Using the Noise Gate is especially important after compression: compression always raises the noise level! This is because compression brings the soft sounds closer to the loudest and so it boosts any noise in the track.

When producing music essentially within a DAW (computer & software), the need of a gate for basic noise removal isn’t as vital, since we can edit, cut out, automate, etc, any piece of unwanted audio. However, there are still times when using a noise gate is the fastest solution to the problem.

However, there are times when a very simple noise gate just won’t do the job either. For example, if a gate is used to clean up the snare drum sound, it is quite likely that the nearby hi-hats will spill into the snare drum microphone and cause the gate to open. Increasing the threshold level may cure this problem, but then there is a very real danger that any quieter snare drum beats may not cause the gate to open at all. Some gates offer other parameters to improve that problem.

When it comes to hardware noise gates, the Drawmer DS201 has become the ‘classic’ gate found in nearly every commercial recording studio. In addition to the four parameters we mentioned earlier, it offers two more controls (actually three).

First is the inclusion of two variable filters, one high-pass and
 one low-pass, which act upon the side-chain keying circuitry.

The second is the “HOLD” parameter. It determines the amount of time the gate is held open after the signal falls below the Threshold. It is variable from 2mS to 2 Seconds.



Side Chain

To better explain the range control on a noise gate, let’s introduce the extra input that some gates (and compressors) feature: the sidechain input. A signal, usually from a microphone, is connected to the sidechain input, and instead of the threshold functioning as normal, the sidechain input now takes control of it. As you speak, the noise gate drops anything else playing through it that’s below the threshold to the volume or “range”, set by the range control. It’s the same with a compressor – as you speak (or sing), the ‘background’ music going through the main inputs and outputs of the unit will be compressed to the level determined by the ratio control.
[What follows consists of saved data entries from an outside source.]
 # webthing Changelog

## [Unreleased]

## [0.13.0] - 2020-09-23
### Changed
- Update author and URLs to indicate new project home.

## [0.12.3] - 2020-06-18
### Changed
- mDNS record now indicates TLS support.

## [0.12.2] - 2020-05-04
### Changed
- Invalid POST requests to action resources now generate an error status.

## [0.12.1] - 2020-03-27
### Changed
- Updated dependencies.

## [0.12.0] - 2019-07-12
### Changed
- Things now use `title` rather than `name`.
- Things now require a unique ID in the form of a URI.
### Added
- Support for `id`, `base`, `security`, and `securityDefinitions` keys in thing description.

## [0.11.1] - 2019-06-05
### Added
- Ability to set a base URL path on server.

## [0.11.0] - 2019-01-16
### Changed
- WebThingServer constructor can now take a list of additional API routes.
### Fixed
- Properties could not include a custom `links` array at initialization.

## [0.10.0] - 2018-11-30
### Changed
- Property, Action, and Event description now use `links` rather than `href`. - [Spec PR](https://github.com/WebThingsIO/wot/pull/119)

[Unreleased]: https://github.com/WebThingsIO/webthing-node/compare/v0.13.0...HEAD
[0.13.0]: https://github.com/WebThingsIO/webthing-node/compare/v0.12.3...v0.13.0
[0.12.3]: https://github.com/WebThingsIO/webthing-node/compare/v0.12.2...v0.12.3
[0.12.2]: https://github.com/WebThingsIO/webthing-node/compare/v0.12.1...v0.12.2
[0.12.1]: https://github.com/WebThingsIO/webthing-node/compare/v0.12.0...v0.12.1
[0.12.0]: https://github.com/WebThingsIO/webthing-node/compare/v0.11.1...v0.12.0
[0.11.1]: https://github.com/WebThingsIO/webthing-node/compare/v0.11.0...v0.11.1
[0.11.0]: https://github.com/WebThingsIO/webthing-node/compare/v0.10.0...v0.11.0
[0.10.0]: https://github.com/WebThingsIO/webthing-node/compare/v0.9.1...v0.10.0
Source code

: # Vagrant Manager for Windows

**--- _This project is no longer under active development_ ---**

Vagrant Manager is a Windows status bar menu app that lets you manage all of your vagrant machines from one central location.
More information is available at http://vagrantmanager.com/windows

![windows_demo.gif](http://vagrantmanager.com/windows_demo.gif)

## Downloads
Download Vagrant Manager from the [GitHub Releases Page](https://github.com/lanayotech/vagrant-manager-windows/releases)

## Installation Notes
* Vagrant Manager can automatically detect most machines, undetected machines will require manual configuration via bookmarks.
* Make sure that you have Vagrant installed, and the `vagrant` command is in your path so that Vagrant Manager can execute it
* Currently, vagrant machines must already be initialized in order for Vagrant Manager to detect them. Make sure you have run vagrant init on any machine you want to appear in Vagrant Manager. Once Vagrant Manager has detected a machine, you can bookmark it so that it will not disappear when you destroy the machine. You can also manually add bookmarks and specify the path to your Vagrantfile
There are plenty of uses for a sidechain with both compressors and noise gates. With compressors, the most common use is to ‘duck’ instruments to make room for vocals. For example, a guitar can swamp the bandwidth that it shares with the vocals in a mix, so by side-chaining the vocals into a compressor that has a guitar signal as the input, when the vocalist sings, the guitars get compressed, allowing the vocals to sit in the mix better. Noise gates are popular with DJs, as by side-chaining their voice and setting a low range, when they speak, the music drops in level, allowing you to hear them more clearly.

Siechains can be found on products such as the Focusrite Red 3, The Focusrite Liquid Channel & Liquid Mix, and the Focusrite ISA220 & 430MKII. We will explore some of the practical aspects of side-chaining later on.

Peak or RMS?

The side-chain of the compressor is the part of the circuitry that listens to the incoming signal to see if it needs turning down or not. Most often, compressor side-chains are designed to respond pretty much like the human ear, which means that short sounds aren’t perceived as being as loud as longer sounds of exactly the same level. This is called an RMS response.

The implications of using a compressor with an RMS control law are that the compression will sound natural, but short duration, high amplitude sounds may pass through at a higher level than you expect. One solution when feeding digital systems that can’t tolerate overload is to use a fast acting peak limiter after the compressor.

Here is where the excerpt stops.